Your instructions:
Filter out all lines without the word "newcommand" from the data below, please, and copy the rest.
--- Data to process ---
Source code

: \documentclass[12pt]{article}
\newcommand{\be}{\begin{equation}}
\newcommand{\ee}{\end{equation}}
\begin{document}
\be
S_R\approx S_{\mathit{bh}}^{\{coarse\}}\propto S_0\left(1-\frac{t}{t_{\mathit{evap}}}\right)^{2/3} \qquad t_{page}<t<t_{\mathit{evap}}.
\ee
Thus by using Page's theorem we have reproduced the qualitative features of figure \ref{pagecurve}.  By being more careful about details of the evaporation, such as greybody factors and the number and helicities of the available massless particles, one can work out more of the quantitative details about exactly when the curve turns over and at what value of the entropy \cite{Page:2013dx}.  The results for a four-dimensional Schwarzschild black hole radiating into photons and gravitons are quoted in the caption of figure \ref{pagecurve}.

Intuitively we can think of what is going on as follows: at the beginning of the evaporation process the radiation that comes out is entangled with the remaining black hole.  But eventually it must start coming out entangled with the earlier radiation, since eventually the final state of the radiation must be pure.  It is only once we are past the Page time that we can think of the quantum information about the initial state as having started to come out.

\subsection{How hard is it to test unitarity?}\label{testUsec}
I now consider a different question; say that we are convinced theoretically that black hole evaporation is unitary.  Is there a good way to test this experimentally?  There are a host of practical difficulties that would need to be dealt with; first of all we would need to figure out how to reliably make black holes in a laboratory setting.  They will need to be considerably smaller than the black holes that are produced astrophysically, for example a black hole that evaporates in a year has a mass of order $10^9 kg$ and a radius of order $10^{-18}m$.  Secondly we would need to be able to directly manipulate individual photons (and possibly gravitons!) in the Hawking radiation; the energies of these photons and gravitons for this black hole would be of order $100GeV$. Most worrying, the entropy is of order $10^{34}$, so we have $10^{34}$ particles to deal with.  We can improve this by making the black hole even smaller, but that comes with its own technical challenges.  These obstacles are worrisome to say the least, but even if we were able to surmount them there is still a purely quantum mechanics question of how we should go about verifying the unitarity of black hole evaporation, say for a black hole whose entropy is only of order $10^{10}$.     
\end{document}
---
--- Data to process ---
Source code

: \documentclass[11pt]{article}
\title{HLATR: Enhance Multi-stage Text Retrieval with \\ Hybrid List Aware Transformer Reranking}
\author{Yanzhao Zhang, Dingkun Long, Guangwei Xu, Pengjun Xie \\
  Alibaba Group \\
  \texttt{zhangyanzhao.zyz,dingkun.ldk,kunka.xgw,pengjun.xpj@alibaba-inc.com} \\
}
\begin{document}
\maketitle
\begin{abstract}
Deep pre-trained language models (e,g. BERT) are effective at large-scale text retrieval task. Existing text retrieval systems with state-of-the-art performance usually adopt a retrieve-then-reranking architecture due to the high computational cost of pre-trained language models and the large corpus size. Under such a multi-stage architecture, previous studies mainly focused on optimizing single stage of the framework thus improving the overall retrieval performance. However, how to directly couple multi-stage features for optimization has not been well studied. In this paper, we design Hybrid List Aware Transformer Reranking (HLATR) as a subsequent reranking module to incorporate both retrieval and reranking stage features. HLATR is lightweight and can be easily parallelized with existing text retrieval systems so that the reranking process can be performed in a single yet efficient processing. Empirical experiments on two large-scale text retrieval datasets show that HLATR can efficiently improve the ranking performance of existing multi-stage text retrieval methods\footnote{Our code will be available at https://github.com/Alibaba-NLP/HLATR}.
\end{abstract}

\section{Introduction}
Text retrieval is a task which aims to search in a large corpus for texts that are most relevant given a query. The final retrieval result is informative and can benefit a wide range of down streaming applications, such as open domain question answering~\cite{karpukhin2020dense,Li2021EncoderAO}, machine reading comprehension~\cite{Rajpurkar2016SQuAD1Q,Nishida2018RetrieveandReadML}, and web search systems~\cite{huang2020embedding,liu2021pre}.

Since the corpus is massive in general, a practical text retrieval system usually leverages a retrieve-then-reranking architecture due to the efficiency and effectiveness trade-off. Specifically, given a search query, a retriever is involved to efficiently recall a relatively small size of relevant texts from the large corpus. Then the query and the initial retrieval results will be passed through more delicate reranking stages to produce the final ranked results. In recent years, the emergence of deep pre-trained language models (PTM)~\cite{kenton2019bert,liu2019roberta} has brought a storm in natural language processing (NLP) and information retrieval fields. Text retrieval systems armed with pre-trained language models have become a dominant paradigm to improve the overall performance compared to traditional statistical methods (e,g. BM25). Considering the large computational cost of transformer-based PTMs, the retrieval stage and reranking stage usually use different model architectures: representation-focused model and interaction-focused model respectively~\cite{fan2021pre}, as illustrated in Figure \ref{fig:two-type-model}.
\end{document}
---
Result for this exercise:
\newcommand{\be}{\begin{equation}}
\newcommand{\ee}{\end{equation}}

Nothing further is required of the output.